┌─ Entries provided

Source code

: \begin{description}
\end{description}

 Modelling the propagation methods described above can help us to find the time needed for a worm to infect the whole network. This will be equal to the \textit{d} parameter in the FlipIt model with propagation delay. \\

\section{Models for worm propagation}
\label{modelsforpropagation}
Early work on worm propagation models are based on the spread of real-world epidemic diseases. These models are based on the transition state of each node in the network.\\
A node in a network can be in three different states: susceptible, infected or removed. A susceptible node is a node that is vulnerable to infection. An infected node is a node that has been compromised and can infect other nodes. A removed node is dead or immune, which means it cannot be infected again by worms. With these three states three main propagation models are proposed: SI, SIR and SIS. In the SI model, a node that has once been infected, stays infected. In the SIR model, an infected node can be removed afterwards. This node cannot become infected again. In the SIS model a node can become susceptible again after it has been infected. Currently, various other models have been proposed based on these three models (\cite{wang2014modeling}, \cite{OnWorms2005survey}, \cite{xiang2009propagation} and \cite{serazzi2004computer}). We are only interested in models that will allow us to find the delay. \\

└─

Your instructions:
From the records above, how many lines include the word "description"? Only the number is wanted.

Exercise output:
2